В прошлом году я в один вечер посмотрел в порядке странного сближенья два фильма – “Бесы” Анджея Вайды и “Покидая Лас-Вегас” Майка Фиггиса. Говорю со всей философской безответственностью, что в истории спившегося голливудского киносценариста (в исполнении Николаса Кейджа) Достоевского неизмеримо больше, чем в знаменитой экранизации Вайды. “Бесы” – нестерпимая фальшь и пошлейшая театральщина. Все это на уровне какой-то революционной мифологии и русской риторики
Позвольте одно наблюдение этнографического свойства. Я больше десяти лет жил на квартире своих друзей Осповатов – возле метро Аэропорт, улица Коккинаки (я называл ее Стрептококки). В подъезде алкаши чуть не каждый день мерли. Особенно слесари. Московский слесарь, доложу вам, род камикадзе, ибо пьет по черному. И точно в рай попадает, потому что настрадался очень, Господь таких любит. Выходишь на улицу, стоит он, маленький, белесый. Его колотит с похмелья, как стол костяшками домино. “Дай червонец”, – с трудом выдавливает он синими губами. Как тут не пожалеть родного брата метафизика? Русский человек не мыслит, а живет на пределе, о мерзавчике мечтая пуще звания доктора философии. А это и есть трансцендентальная маркировка – существовать на границе мира, быть самой границей (как у Некрасова: “Пришел я к крайнему пределу…”). На верную смерть люди идут. Не дрогнув. Я еще застал там местную знаменитость – алкаша Леньку, который жил этажом ниже. Осповаты звали его Леонардо. Этот титан возрождения преставился еще в начале девяностых.
Но вернемся к Достоевскому. К сожалению, легенды афанасьевского сборника, связанные с Николой-Чудотворцем, не менее важные для Достоевского, остались вне поля зрения. Я хочу подчеркнуть, что дело отнюдь не во влиянии той или иной отдельной легенды на романную структуру – констатация такого влияния ничего не дает.
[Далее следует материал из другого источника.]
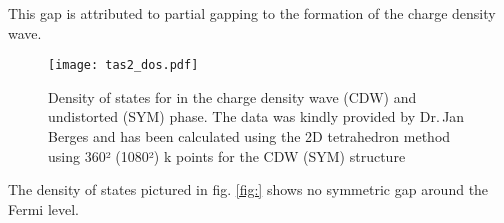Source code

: \documentclass[main.tex]{subfiles}
\begin{document}
This gap is attributed to partial gapping to the formation of the charge density wave.

\begin{figure}[htb!]
    \centering
    \texttt{[image: tas2\_dos.pdf]}
    \caption{Density of states for \TaS in the charge density wave (CDW) and undistorted (SYM) phase. The data was kindly provided by Dr.\,Jan Berges and has been calculated using the 2D tetrahedron method using 360² (1080²) k points for the CDW (SYM) structure}
    \label{fig:tas2_dos}
\end{figure}
The density of states pictured in fig. \ref{fig:} shows no symmetric gap around the Fermi level.
\end{document}
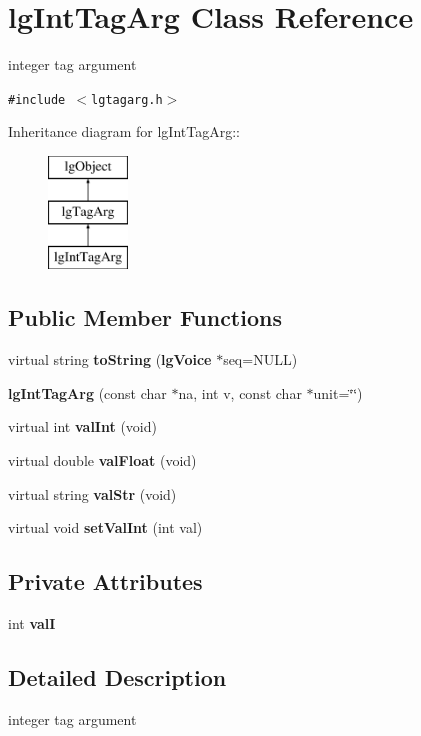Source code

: \section{lg\-Int\-Tag\-Arg Class Reference}
\label{classlgIntTagArg}
integer tag argument  


{\tt \#include $<$lgtagarg.h$>$}

Inheritance diagram for lg\-Int\-Tag\-Arg::\begin{figure}[H]
\begin{center}
\leavevmode
\includegraphics[height=3cm]{classlgIntTagArg}
\end{center}
\end{figure}
\subsection*{Public Member Functions}
\begin{CompactItemize}
\item 
virtual string {\bf to\-String} ({\bf lg\-Voice} $\ast$seq=NULL)
\item 
{\bf lg\-Int\-Tag\-Arg} (const char $\ast$na, int v, const char $\ast$unit=\char`\"{}\char`\"{})
\item 
virtual int {\bf val\-Int} (void)
\item 
virtual double {\bf val\-Float} (void)
\item 
virtual string {\bf val\-Str} (void)
\item 
virtual void {\bf set\-Val\-Int} (int val)
\end{CompactItemize}
\subsection*{Private Attributes}
\begin{CompactItemize}
\item 
int {\bf val\-I}
\end{CompactItemize}


\subsection{Detailed Description}
integer tag argument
За народной легендой стоит определенная традиция (группа текстов), комплекс представлений и верований, отвечающих запросам Достоевского.
Так, популярная легенда “Илья-пророк и Никола” из сборника Афанасьева строится на четкой противопоставленности этих святых: “Жил-был мужик. Николин день завсегда почитал, а в Ильин нет-нет, да и работать станет; Николе-угоднику и молебен отслужит, и свечку поставит, а про Илью-пророка и думать забыл. Вот раз как-то идет Илья-пророк с Николой полем этого самого мужика; идут они да смотрят – на ниве зеленя стоят такие славныя, что душа не нарадуется. „Вот будет урожай, так урожай! говорит Никола. Да и мужик-то, право, хороший, доброй, набожной, бога помнит и святых знает! К рукам добро достанется…" – А вот посмотрим, отвечает Илья; еще много ли достанется! Как спалю я молнией, как выбью градом все поле, так будет мужик твой правду знать, да Ильин день почитать" (А.Н. Афанасьев. Народные русские легенды. М., 1914, с. 112).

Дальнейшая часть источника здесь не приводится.